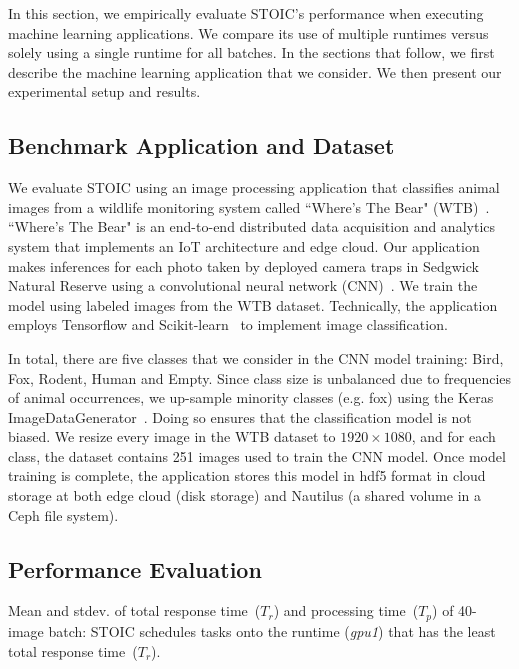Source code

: In this section, we empirically evaluate STOIC's performance when executing machine learning applications. We compare its use of multiple runtimes
versus solely using a single runtime for all batches.  In the sections
that follow, we first describe 
the machine learning application that we consider. We then
present our experimental setup and results. 

\subsection{Benchmark Application and Dataset}

We evaluate STOIC using an image processing application that classifies animal images from a wildlife monitoring system called ``Where's The Bear" (WTB)~\cite{ref:wtb}. ``Where's The Bear" is an end-to-end distributed data acquisition and analytics system that implements an IoT architecture and edge cloud. Our application makes inferences for each photo taken by deployed camera traps in Sedgwick Natural Reserve using a convolutional neural network (CNN)~\cite{ref:cnn}.  We train the model using labeled images from the WTB dataset. Technically, the application employs Tensorflow and Scikit-learn~\cite{ref:scikit} to implement 
image classification.  

In total, there are five classes that we consider in the CNN model training: Bird, Fox, Rodent, Human and Empty. Since class size is unbalanced due to frequencies of animal occurrences, we up-sample minority classes (e.g. fox) using the Keras ImageDataGenerator~\cite{ref:keras}.  Doing so ensures that the classification model is not biased. We resize every image in the WTB dataset to $1920 \times 1080$, and for each class, the dataset contains 251 images used to train the CNN model. Once model training is complete, the application stores this model in hdf5 format in cloud storage at both edge cloud (disk storage) and Nautilus (a shared volume in a Ceph file system).

\subsection{Performance Evaluation}

\begin{table}[t] \centering 

\caption{Mean and stdev. of total response time~($T_r$) and processing time~($T_p$) of 40-image batch: STOIC schedules tasks onto the runtime (\textit{gpu1}) that has the least total response time~($T_r$).
\label{tab:validation}}
\end{table}

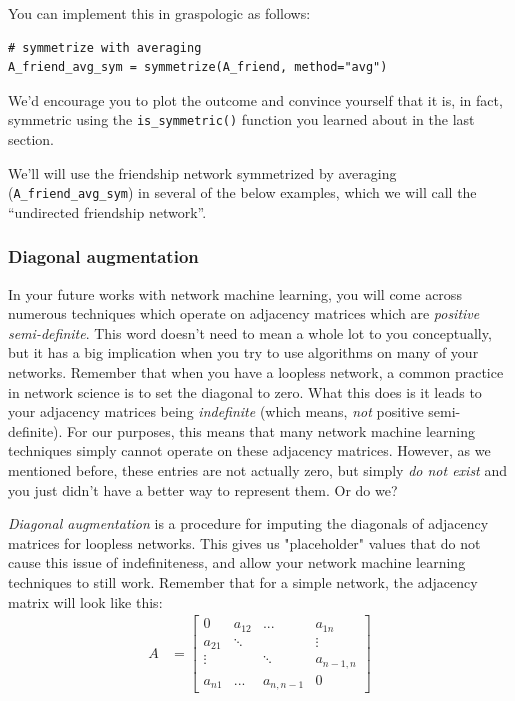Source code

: You can implement this in graspologic as follows:
\begin{lstlisting}[style=python]
# symmetrize with averaging
A_friend_avg_sym = symmetrize(A_friend, method="avg")
\end{lstlisting}
We'd encourage you to plot the outcome and convince yourself that it is, in fact, symmetric using the \texttt{is\_symmetric()} function you learned about in the last section.

We'll will use the friendship network symmetrized by averaging (\texttt{A\_friend\_avg\_sym}) in several of the below examples, which we will call the ``undirected friendship network''.

\subsubsection{Diagonal augmentation}
\label{sec:ch4:regularization:diag_aug}

In your future works with network machine learning, you will come across numerous techniques which operate on adjacency matrices which are \emph{positive semi-definite}. This word doesn't need to mean a whole lot to you conceptually, but it has a big implication when you try to use algorithms on many of your networks. Remember that when you have a loopless network, a common practice in network science is to set the diagonal to zero. What this does is it leads to your adjacency matrices being \emph{indefinite} (which means, \emph{not} positive semi-definite). For our purposes, this means that many network machine learning techniques simply cannot operate on these adjacency matrices. However, as we mentioned before, these entries are not actually zero, but simply \emph{do not exist} and you just didn't have a better way to represent them. Or do we?

\emph{Diagonal augmentation} is a procedure for imputing the diagonals of adjacency matrices for loopless networks. This gives us "placeholder" values that do not cause this issue of indefiniteness, and allow your network machine learning techniques to still work. Remember that for a simple network, the adjacency matrix will look like this:
\begin{align*}
    A &= \begin{bmatrix}
        0 & a_{12} & ... & a_{1n} \\
        a_{21}& \ddots & & \vdots \\
        \vdots & & \ddots & a_{n-1, n} \\
        a_{n1} &...& a_{n, n-1} & 0
    \end{bmatrix}
\end{align*}

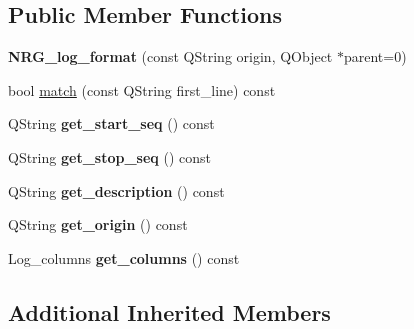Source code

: \subsection*{Public Member Functions}
\begin{DoxyCompactItemize}
\item 
\hypertarget{struct_log__viewer_1_1_n_r_g__log__format_aa1c60c8059b20a6f9c958450e9f19a50}{{\bfseries N\-R\-G\-\_\-log\-\_\-format} (const Q\-String origin, Q\-Object $\ast$parent=0)}\label{struct_log__viewer_1_1_n_r_g__log__format_aa1c60c8059b20a6f9c958450e9f19a50}

\item 
bool \hyperlink{struct_log__viewer_1_1_n_r_g__log__format_a32d9e5e346b1fabce16b8c680de2d4de}{match} (const Q\-String first\-\_\-line) const 
\item 
\hypertarget{struct_log__viewer_1_1_n_r_g__log__format_a77b2f35c1b5cdd36db1e2c15ef7e97a2}{Q\-String {\bfseries get\-\_\-start\-\_\-seq} () const }\label{struct_log__viewer_1_1_n_r_g__log__format_a77b2f35c1b5cdd36db1e2c15ef7e97a2}

\item 
\hypertarget{struct_log__viewer_1_1_n_r_g__log__format_a51cc946fb782eeb6bed0a8230d6dc634}{Q\-String {\bfseries get\-\_\-stop\-\_\-seq} () const }\label{struct_log__viewer_1_1_n_r_g__log__format_a51cc946fb782eeb6bed0a8230d6dc634}

\item 
\hypertarget{struct_log__viewer_1_1_n_r_g__log__format_a655a48f686373f89b3ea4814a6cf7d49}{Q\-String {\bfseries get\-\_\-description} () const }\label{struct_log__viewer_1_1_n_r_g__log__format_a655a48f686373f89b3ea4814a6cf7d49}

\item 
\hypertarget{struct_log__viewer_1_1_n_r_g__log__format_ab5f59f53dc62cceb39bfd661ca702971}{Q\-String {\bfseries get\-\_\-origin} () const }\label{struct_log__viewer_1_1_n_r_g__log__format_ab5f59f53dc62cceb39bfd661ca702971}

\item 
\hypertarget{struct_log__viewer_1_1_n_r_g__log__format_a3b85740cec7a649f3c053c1ce6e3246d}{Log\-\_\-columns {\bfseries get\-\_\-columns} () const }\label{struct_log__viewer_1_1_n_r_g__log__format_a3b85740cec7a649f3c053c1ce6e3246d}

\end{DoxyCompactItemize}
\subsection*{Additional Inherited Members}


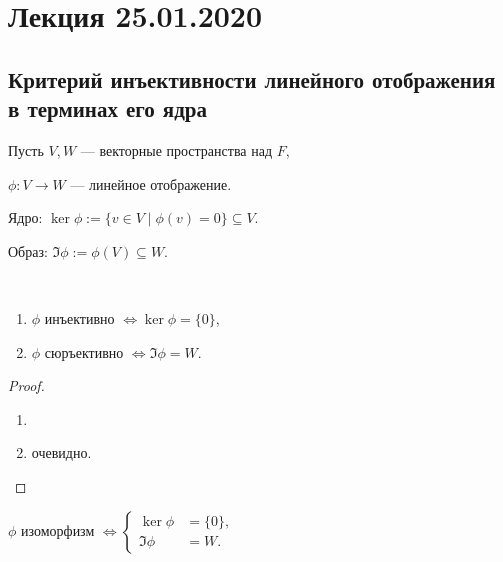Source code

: \section{Лекция 25.01.2020}

\subsection{Критерий инъективности линейного отображения в терминах его ядра}

Пусть $V, W$ --- векторные пространства над $F$, 

$\phi \colon V \to W$ --- линейное отображение.

Ядро: $\ker \phi := \{v \in V \mid \phi(v) = 0\} \subseteq V$.

Образ: $\Im \phi := \phi(V) \subseteq W$.

\begin{proposal}~
    \begin{enumerate}[label=(\alph*)]
    \item $\phi$ инъективно $\iff \ker \phi = \{0\}$,
    \item $\phi$ сюръективно $\iff \Im \phi = W$.
    \end{enumerate}
\end{proposal}

\begin{proof}~
    \begin{enumerate}[label=(\alph*)]
    \item 
    \item очевидно.
        \qedhere
    \end{enumerate}
\end{proof}

\begin{corollary}
    $\phi$ изоморфизм
    \begin{math}
        \iff
        \left\{
        \begin{aligned}
            \ker \phi &= \{0\},\\
            \Im \phi &= W.
        \end{aligned}
        \right.
    \end{math}
\end{corollary}


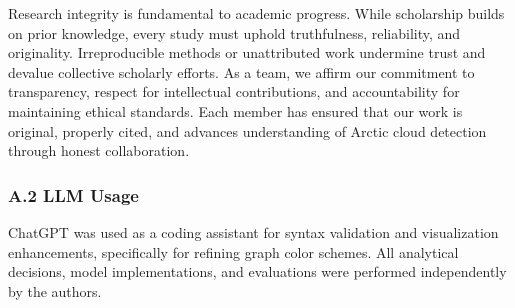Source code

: \documentclass[11pt]{article}
\begin{document}
Research integrity is fundamental to academic progress. While
scholarship builds on prior knowledge, every study must uphold
truthfulness, reliability, and originality. Irreproducible methods or
unattributed work undermine trust and devalue collective scholarly
efforts. As a team, we affirm our commitment to transparency, respect
for intellectual contributions, and accountability for maintaining
ethical standards. Each member has ensured that our work is original,
properly cited, and advances understanding of Arctic cloud detection
through honest collaboration.

    \subsubsection*{A.2 LLM Usage}\label{a.2-llm-usage}

ChatGPT was used as a coding assistant for syntax validation and
visualization enhancements, specifically for refining graph color
schemes. All analytical decisions, model implementations, and
evaluations were performed independently by the authors.


    
    
    
\end{document}
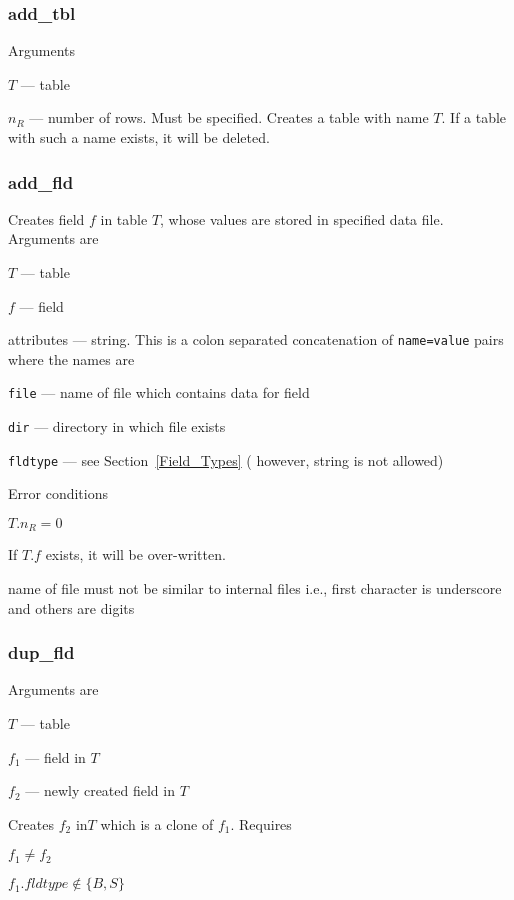 \documentclass{report}
\begin{document}
\subsubsection{add\_tbl}
\label{add_tbl}
Arguments 
\be
\item \(T\) --- table
\item \(n_R\) --- number of rows. Must be specified.
\ee
Creates a table with name \(T\). If a table with such a name exists, it
will be deleted.


\subsubsection{add\_fld}
\label{add_fld}

Creates field \(f\) in table \(T\), whose values are stored in specified
data file.  Arguments are 
\be
\item \(T\) --- table
\item \(f\) --- field
\item attributes --- string. This is a colon separated concatenation of
\verb+name=value+ pairs where the names are
\be
\item \verb+file+ --- name of file which contains data for field 
\item \verb+dir+ --- directory in which file exists
\item \verb+fldtype+ --- see Section~\ref{Field_Types} ( however, string
    is not allowed)
\ee
\ee

Error conditions
\be
\item \(T.n_R = 0 \)
\item If \(T.f\) exists, it will be over-written.
\item name of file must not be similar to internal files i.e., first
character is underscore and others are digits
\ee


\subsubsection{dup\_fld}
\label{dup_fld}
Arguments are 
\be
\item \(T\) --- table
\item \(f_1\) --- field in \(T\)
\item \(f_2\) --- newly created field in \(T\)
\ee

Creates \(f_2\) in\(T\) which is a clone of \(f_1\). Requires
\be
\item \(f_1 \neq f_2\)
\item \(f_1.fldtype \not \in \{B, S\}\)
\ee
\end{document}
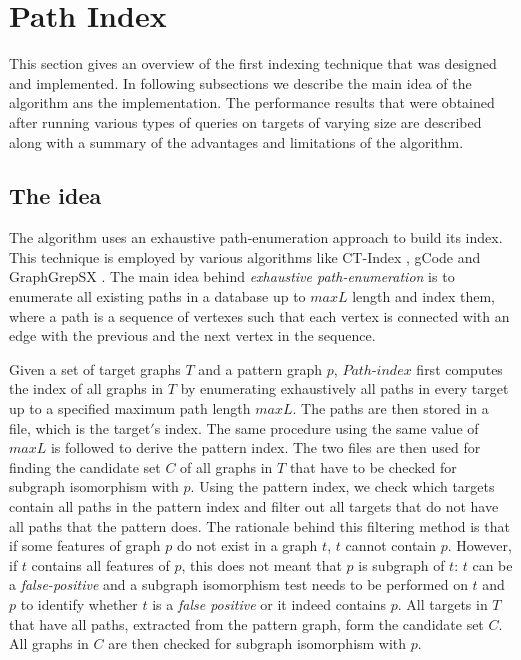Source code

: \documentclass{l4proj}
\begin{document}
\section{Path Index}
\label{path-index}
This section gives an overview of the first indexing technique that was designed and implemented. In following subsections we describe the main idea of the algorithm ans the implementation. The performance results that were obtained after running various types of queries on targets of varying size are described along with a summary of the advantages and limitations of the algorithm.\par
\subsection{The idea}
\label{path-index-idea}
    The algorithm uses an exhaustive path-enumeration approach to build its index. This technique is employed by various algorithms like CT-Index \cite{ctindex}, gCode \cite{gcode} and GraphGrepSX \cite{graphgrepsx}. The main idea behind \textit{exhaustive path-enumeration} is to enumerate all existing paths in a database up to $maxL$ length and index them, where a path is a sequence of vertexes such that each vertex is connected with an edge with the previous and the next vertex in the sequence.\par
   Given a set of target graphs $T$ and a pattern graph $p$, $Path$-$index$ first computes the index of all graphs in $T$ by enumerating exhaustively all paths in every target up to a specified maximum path length $maxL$. The paths are then stored in a file, which is the target$'$s index. The same procedure using the same value of $maxL$ is followed to derive the pattern index. The two files are then used for finding the candidate set $C$ of all graphs in $T$ that have to be checked for subgraph isomorphism with $p$. Using the pattern index, we check which targets contain all paths in the pattern index and filter out all targets that do not have all paths that the pattern does. The rationale behind this filtering method is that if some features of graph $p$ do not exist in a graph $t$, $t$ cannot contain $p$. However, if $t$ contains all features of $p$, this does not meant that $p$ is subgraph of $t$: $t$ can be a \textit{false-positive} and a subgraph isomorphism test needs to be performed on $t$ and $p$ to identify whether $t$ is a \textit{false positive} or it indeed contains $p$. All targets in $T$ that have all paths, extracted from the pattern graph, form the candidate set $C$. All graphs in $C$ are then checked for subgraph isomorphism with $p$. \par
\end{document}
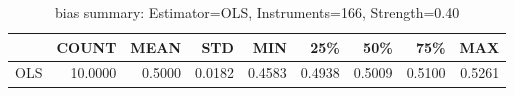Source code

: \begin{table}[ht]
\centering
\caption{bias summary: Estimator=OLS, Instruments=166, Strength=0.40}
\begin{tabular}{lrrrrrrrr}
\toprule
 & COUNT & MEAN & STD & MIN & 25\% & 50\% & 75\% & MAX \\
\midrule
OLS & 10.0000 & 0.5000 & 0.0182 & 0.4583 & 0.4938 & 0.5009 & 0.5100 & 0.5261 \\
\bottomrule
\end{tabular}
\end{table}
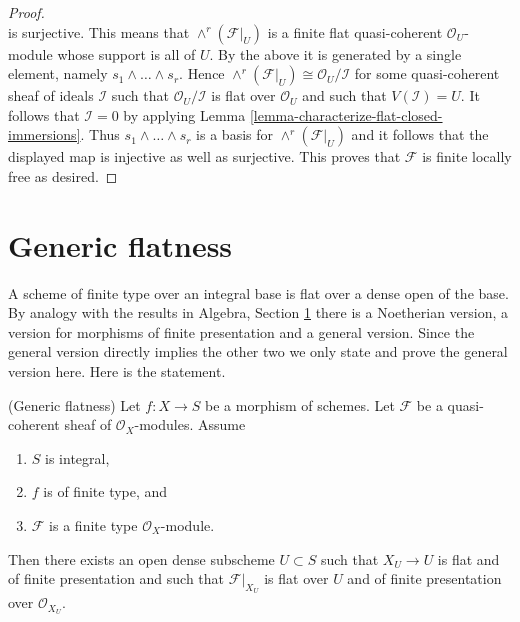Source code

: \begin{proof}
$$$$
is surjective. This means that
$\wedge^r(\mathcal{F}|_U)$ is a finite flat quasi-coherent
$\mathcal{O}_U$-module whose support is all of $U$.
By the above it is generated by a single element, namely
$s_1 \wedge \ldots \wedge s_r$. Hence
$\wedge^r(\mathcal{F}|_U) \cong \mathcal{O}_U/\mathcal{I}$
for some quasi-coherent sheaf of ideals $\mathcal{I}$
such that $\mathcal{O}_U/\mathcal{I}$ is flat over $\mathcal{O}_U$ and
such that $V(\mathcal{I}) = U$.
It follows that $\mathcal{I} = 0$ by applying
Lemma \ref{lemma-characterize-flat-closed-immersions}.
Thus $s_1 \wedge \ldots \wedge s_r$ is a basis for
$\wedge^r(\mathcal{F}|_U)$ and it follows that the displayed map is injective
as well as surjective. This proves that $\mathcal{F}$ is finite locally free
as desired.
\end{proof}






\section{Generic flatness}
\label{section-generic-flatness}

\noindent
A scheme of finite type over an integral base is flat over a dense
open of the base. By analogy with the results in
Algebra, Section \ref{section-generic-flatness}
there is a Noetherian version, a version for morphisms of finite presentation
and a general version. Since the general version directly implies the other
two we only state and prove the general version here.
Here is the statement.

\begin{proposition}
\label{proposition-generic-flatness}
(Generic flatness)
Let $f : X \to S$ be a morphism of schemes.
Let $\mathcal{F}$ be a quasi-coherent sheaf of $\mathcal{O}_X$-modules.
Assume
\begin{enumerate}
\item $S$ is integral,
\item $f$ is of finite type, and
\item $\mathcal{F}$ is a finite type $\mathcal{O}_X$-module.
\end{enumerate}
Then there exists an open dense subscheme $U \subset S$ such that
$X_U \to U$ is flat and of finite presentation and such that
$\mathcal{F}|_{X_U}$ is flat over $U$ and of finite presentation
over $\mathcal{O}_{X_U}$.
\end{proposition}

# WHAT NEEDS TO BE DONE
Copy each line from the records above that includes the string "some".

# OUTPUT
   Given a set of target graphs $T$ and a pattern graph $p$, $Path$-$index$ first computes the index of all graphs in $T$ by enumerating exhaustively all paths in every target up to a specified maximum path length $maxL$. The paths are then stored in a file, which is the target$'$s index. The same procedure using the same value of $maxL$ is followed to derive the pattern index. The two files are then used for finding the candidate set $C$ of all graphs in $T$ that have to be checked for subgraph isomorphism with $p$. Using the pattern index, we check which targets contain all paths in the pattern index and filter out all targets that do not have all paths that the pattern does. The rationale behind this filtering method is that if some features of graph $p$ do not exist in a graph $t$, $t$ cannot contain $p$. However, if $t$ contains all features of $p$, this does not meant that $p$ is subgraph of $t$: $t$ can be a \textit{false-positive} and a subgraph isomorphism test needs to be performed on $t$ and $p$ to identify whether $t$ is a \textit{false positive} or it indeed contains $p$. All targets in $T$ that have all paths, extracted from the pattern graph, form the candidate set $C$. All graphs in $C$ are then checked for subgraph isomorphism with $p$. \par
for some quasi-coherent sheaf of ideals $\mathcal{I}$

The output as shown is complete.